CHAPTER 3
The word diaspora, which can at best signify unity beyond borders or at its worst stigmatize, and suggest irreconcilable dispersal or estrangement from one's place of birth, is the main focus of Danticat's third essay in Create Dangerously.
In the essay, she pays tribute to Jean Dominique, one of Haiti's most famous journalists who was assassinated in Haiti in 2000. Her tribute is highlighted with what may have been the most important definition he gave her of dyaspora (the creole version)--a definition which somehow managed to reverse (or balance) some of her negative experiences with it. She tells us for instance how she had been easily silenced in conversations about Haiti when told disparagingly, "What do you know? You're living outside. You're a dyaspora." She tells us also being dyaspora meant being classified as "arrogant, insensitive, overbearing, and pretentious." A dyaspora (as opposed to a true native, one can assume), is seen as one who is eager to reap the benefits of good jobs and political positions in times of stability in a country he or she had fled and stayed away from during difficult times.
But Dominique, who had been exiled from Haiti, and who had made a seemingly easy return to Haiti, had given her a kinder understanding of dyaspora. She says his reaction to her "inconsequential dyaspora dilemma" had been "The Dyaspora are people with their feet planted in both worlds. There's no need to be ashamed of that. There are more than a million of you. You are not alone."
In paying tribute to Dominique, she raises his definition of dyaspora in triumph over those who seek to use it in a stigmatizing separatist manner.
CHAPTER 4
Here she tells stories of her early reading experiences with books by Haitian writers, and in addition to discussing their influence on her own approaches to reading and writing, she uses those experiences as the basis for developing a discussion on how Haitians and immigrant writers (in general, perhaps) "grapple with memory."
Of her early reading experiences in Haiti she writes, "Because of the dictatorship and its brutal censorship, I know no child who had read even a short novel by a Haitian-born writer." But she then hastens to qualify that statement with the acknowledgement that some will read that and hiss and decry it as both a contradiction and a lie, and she says (to them), "I am speaking only for myself."
When she was 17, five years after coming to the United States, she says she came across two new narrow shelves of books in the Brooklyn Public Library labeled Livres Haitiens.
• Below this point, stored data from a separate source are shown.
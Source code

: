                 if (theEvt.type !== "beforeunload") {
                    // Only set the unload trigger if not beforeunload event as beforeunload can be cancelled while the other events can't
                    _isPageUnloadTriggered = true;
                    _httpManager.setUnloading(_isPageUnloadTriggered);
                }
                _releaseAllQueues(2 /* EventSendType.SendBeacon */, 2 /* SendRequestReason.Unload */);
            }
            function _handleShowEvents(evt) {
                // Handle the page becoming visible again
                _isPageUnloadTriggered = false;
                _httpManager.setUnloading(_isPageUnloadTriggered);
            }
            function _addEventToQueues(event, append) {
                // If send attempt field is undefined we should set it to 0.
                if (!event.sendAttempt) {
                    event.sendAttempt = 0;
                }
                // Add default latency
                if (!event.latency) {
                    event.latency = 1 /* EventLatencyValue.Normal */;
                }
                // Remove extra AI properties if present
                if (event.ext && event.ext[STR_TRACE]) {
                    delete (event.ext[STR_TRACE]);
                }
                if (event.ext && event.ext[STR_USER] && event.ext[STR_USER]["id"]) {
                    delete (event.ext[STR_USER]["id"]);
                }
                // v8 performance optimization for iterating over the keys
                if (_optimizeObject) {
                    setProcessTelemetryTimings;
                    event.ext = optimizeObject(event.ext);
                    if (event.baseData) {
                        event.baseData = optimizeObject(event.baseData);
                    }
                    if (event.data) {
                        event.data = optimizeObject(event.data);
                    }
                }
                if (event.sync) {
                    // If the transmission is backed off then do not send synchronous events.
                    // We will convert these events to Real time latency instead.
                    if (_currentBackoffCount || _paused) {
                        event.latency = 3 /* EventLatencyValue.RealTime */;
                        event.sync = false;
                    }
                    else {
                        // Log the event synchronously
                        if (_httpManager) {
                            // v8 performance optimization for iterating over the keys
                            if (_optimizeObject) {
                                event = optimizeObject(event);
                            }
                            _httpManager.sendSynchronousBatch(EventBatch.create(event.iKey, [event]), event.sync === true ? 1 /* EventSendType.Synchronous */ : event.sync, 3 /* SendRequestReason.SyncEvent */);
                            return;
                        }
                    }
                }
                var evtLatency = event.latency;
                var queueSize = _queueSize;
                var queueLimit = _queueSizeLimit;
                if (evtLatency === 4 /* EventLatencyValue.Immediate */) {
The thirty-year Duvalier dictatorship had ended, and she theorizes that "perhaps some of the more vocal patrons of the Brooklyn Library had demanded more books about themselves to help them interpret their ever-changing country from afar . . . books that could have been written only by literary orphans, to offer to other literary orphans."
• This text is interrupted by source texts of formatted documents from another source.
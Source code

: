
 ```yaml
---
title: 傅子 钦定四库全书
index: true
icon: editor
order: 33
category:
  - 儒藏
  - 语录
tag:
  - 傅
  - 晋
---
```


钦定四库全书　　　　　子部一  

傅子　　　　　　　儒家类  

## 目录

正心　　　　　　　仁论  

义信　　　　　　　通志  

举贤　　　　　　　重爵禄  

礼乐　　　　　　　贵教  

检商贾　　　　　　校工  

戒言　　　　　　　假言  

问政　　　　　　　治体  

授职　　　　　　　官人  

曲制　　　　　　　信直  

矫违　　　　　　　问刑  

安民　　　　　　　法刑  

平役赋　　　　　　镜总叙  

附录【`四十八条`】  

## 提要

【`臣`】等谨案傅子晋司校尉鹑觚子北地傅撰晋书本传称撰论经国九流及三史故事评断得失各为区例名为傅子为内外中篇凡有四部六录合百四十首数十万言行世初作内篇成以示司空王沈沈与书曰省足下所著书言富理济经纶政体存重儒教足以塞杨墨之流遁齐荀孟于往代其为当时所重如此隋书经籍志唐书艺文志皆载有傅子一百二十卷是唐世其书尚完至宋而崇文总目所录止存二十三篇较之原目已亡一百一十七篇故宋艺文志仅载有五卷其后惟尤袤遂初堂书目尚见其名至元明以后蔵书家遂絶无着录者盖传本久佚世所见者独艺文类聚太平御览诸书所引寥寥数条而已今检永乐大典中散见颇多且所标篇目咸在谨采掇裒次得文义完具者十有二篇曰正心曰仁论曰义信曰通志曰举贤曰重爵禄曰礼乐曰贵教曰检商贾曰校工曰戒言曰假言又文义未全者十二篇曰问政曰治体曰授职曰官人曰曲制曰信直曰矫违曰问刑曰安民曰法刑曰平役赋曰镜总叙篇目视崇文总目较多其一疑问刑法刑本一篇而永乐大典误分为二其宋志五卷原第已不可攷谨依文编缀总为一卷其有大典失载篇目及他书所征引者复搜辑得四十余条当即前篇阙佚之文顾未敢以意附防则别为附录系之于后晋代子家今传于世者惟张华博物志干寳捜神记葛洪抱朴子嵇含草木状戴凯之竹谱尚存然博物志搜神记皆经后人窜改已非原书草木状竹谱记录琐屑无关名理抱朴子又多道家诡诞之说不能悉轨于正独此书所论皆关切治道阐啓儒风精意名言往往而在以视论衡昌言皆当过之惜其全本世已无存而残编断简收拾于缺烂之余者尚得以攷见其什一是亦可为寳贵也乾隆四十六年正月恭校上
As she does continuously throughout the book, Danticat uses her personal experiences in this essay as significant points of coming-to-awareness along the arc she creates between homelands (native and adopted), and suggests a connection between what she says is a "complicated Haitian obsession . . . a collective agreement [it seems] to remember our triumphs and gloss over our failures," and the (immigrant) writer's constant fear of forgetting. She writes, "It is as if we had been forced to step under the notorious forgetting trees, the sabliyes, that our slave ancestors were told would remove their past from their heads and dull their desire to return home. We know we must pass under the tree, but we hold our breath and cross our fingers and toes and hope that the forgetting will not penetrate too deeply into our brains."
CHAPTER 5
In the fifth essay Danticat documents the story of a Haitian woman who had been a near casualty of the 1991 military coup in Haiti. The woman, who lived in New Jersey at the time Danticat and others began recording her story, had survived a severe beating and mutilation, and Danticat's essay notably focuses on the horror of her experience and the loss of her limbs to form conclusions about the natural order of things. A new-born baby's missing forearm, she theorizes, may have simply dissolved inside its mother, becoming a part of the tissue and spirit that had helped create him, just as a victim's missing forearm had probably dissolved in a mass grave, becoming a part of the country that had helped create her.
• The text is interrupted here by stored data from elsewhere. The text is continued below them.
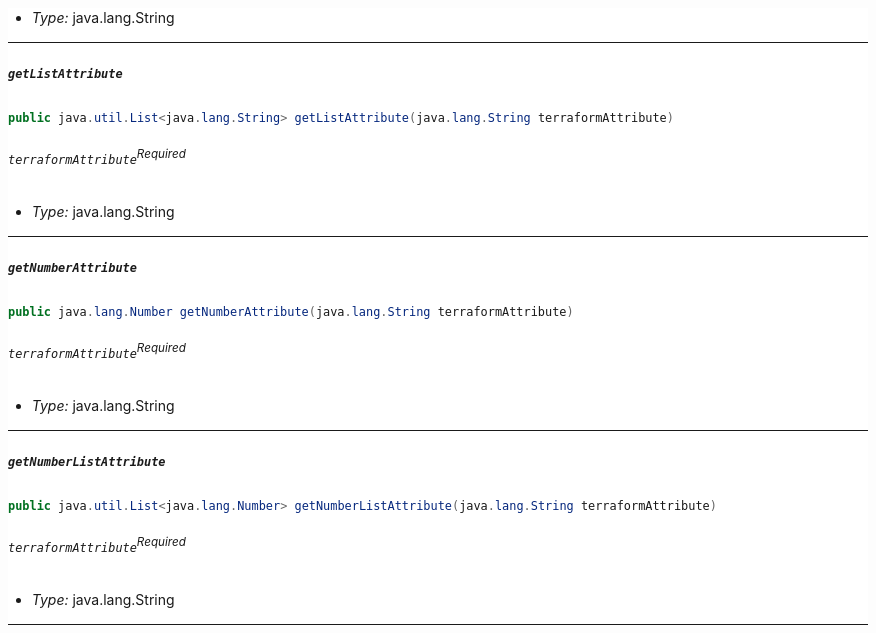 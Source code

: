 - *Type:* java.lang.String

---

##### `getListAttribute` <a name="getListAttribute" id="@cdktf/provider-spotinst.organizationProgrammaticUser.OrganizationProgrammaticUserAccountsOutputReference.getListAttribute"></a>

```java
public java.util.List<java.lang.String> getListAttribute(java.lang.String terraformAttribute)
```

###### `terraformAttribute`<sup>Required</sup> <a name="terraformAttribute" id="@cdktf/provider-spotinst.organizationProgrammaticUser.OrganizationProgrammaticUserAccountsOutputReference.getListAttribute.parameter.terraformAttribute"></a>

- *Type:* java.lang.String

---

##### `getNumberAttribute` <a name="getNumberAttribute" id="@cdktf/provider-spotinst.organizationProgrammaticUser.OrganizationProgrammaticUserAccountsOutputReference.getNumberAttribute"></a>

```java
public java.lang.Number getNumberAttribute(java.lang.String terraformAttribute)
```

###### `terraformAttribute`<sup>Required</sup> <a name="terraformAttribute" id="@cdktf/provider-spotinst.organizationProgrammaticUser.OrganizationProgrammaticUserAccountsOutputReference.getNumberAttribute.parameter.terraformAttribute"></a>

- *Type:* java.lang.String

---

##### `getNumberListAttribute` <a name="getNumberListAttribute" id="@cdktf/provider-spotinst.organizationProgrammaticUser.OrganizationProgrammaticUserAccountsOutputReference.getNumberListAttribute"></a>

```java
public java.util.List<java.lang.Number> getNumberListAttribute(java.lang.String terraformAttribute)
```

###### `terraformAttribute`<sup>Required</sup> <a name="terraformAttribute" id="@cdktf/provider-spotinst.organizationProgrammaticUser.OrganizationProgrammaticUserAccountsOutputReference.getNumberListAttribute.parameter.terraformAttribute"></a>

- *Type:* java.lang.String

---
And somehow her view of the natural order of things makes the horror of the woman's story--of passersby who stop and gawk at her as she lies battered beyond recognition at the side of the road, and who then get back into their cars and drive away, until finally she is rescued by soldiers (good soldiers this time)--reconcilable. Danticat's pull on the natural order of things is so convincing in the essay, even the irony of the woman's rescue seems to fit her theory, which put another way may be that life's dichotomies--good and evil, loss and recovery, for instance--eventually work together for positive results.